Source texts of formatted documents
○ ○ ○
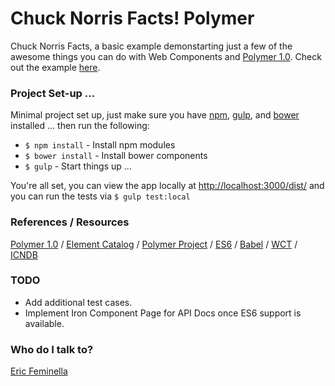 # Chuck Norris Facts! Polymer

Chuck Norris Facts, a basic example demonstarting just a few of the awesome things you can do with Web Components and [Polymer 1.0](https://www.polymer-project.org/1.0/). Check out the example [here](http://ericfeminella.com/blog/articles/chuck-norris-polymer/).

### Project Set-up ... ###
Minimal project set up, just make sure you have [npm](http://blog.npmjs.org/post/85484771375/how-to-install-npm), [gulp](http://gulpjs.com/), and [bower](http://bower.io/#install-bower) installed ... then run the following:

* `$ npm install` - Install npm modules
* `$ bower install` - Install bower components
* `$ gulp` - Start things up ...

You're all set, you can view the app locally at [http://localhost:3000/dist/](http://localhost:3000/dist/) and you can run the tests via `$ gulp test:local`


### References / Resources
[Polymer 1.0](https://www.polymer-project.org/1.0/docs/devguide/feature-overview.html) / [Element Catalog](https://elements.polymer-project.org/) / [Polymer Project](https://github.com/polymer) / [ES6](https://github.com/lukehoban/es6features) / [Babel](https://babeljs.io/docs/learn-es2015/) / [WCT](https://github.com/Polymer/web-component-tester) / [ICNDB](http://www.icndb.com/api/)

### TODO
* Add additional test cases.
* Implement Iron Component Page for API Docs once ES6 support is available.

### Who do I talk to?
[Eric Feminella](mailto:efeminella@gmail.com?Subject=Polymer%20Learning)
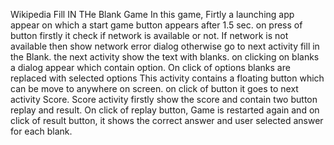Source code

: Wikipedia Fill IN THe Blank Game
In this game, Firtly a launching app appear on which a start game button appears after 1.5 sec. 
on press of button firstly it check if network is available or not. If network is not available then show network error dialog otherwise go to next activity fill in the Blank.
the next activity show the text with blanks. on clicking on blanks a dialog appear which contain option. On click of options blanks are replaced with selected options
This activity contains a floating button which can be move to anywhere on screen. on click of button it goes to next activity Score.
Score activity firstly show the score and contain two button replay and result.
On click of replay button, Game is restarted again and on click of result button, it shows the correct answer and user selected answer for each blank.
○ ○ ○
### Task instructions
An exact copy is needed of the lines running from the one with "Source code" through the end of the data above, and of those lines only, without pictures.

### Written response
Source code

: Wikipedia Fill IN THe Blank Game
In this game, Firtly a launching app appear on which a start game button appears after 1.5 sec. 
on press of button firstly it check if network is available or not. If network is not available then show network error dialog otherwise go to next activity fill in the Blank.
the next activity show the text with blanks. on clicking on blanks a dialog appear which contain option. On click of options blanks are replaced with selected options
This activity contains a floating button which can be move to anywhere on screen. on click of button it goes to next activity Score.
Score activity firstly show the score and contain two button replay and result.
On click of replay button, Game is restarted again and on click of result button, it shows the correct answer and user selected answer for each blank.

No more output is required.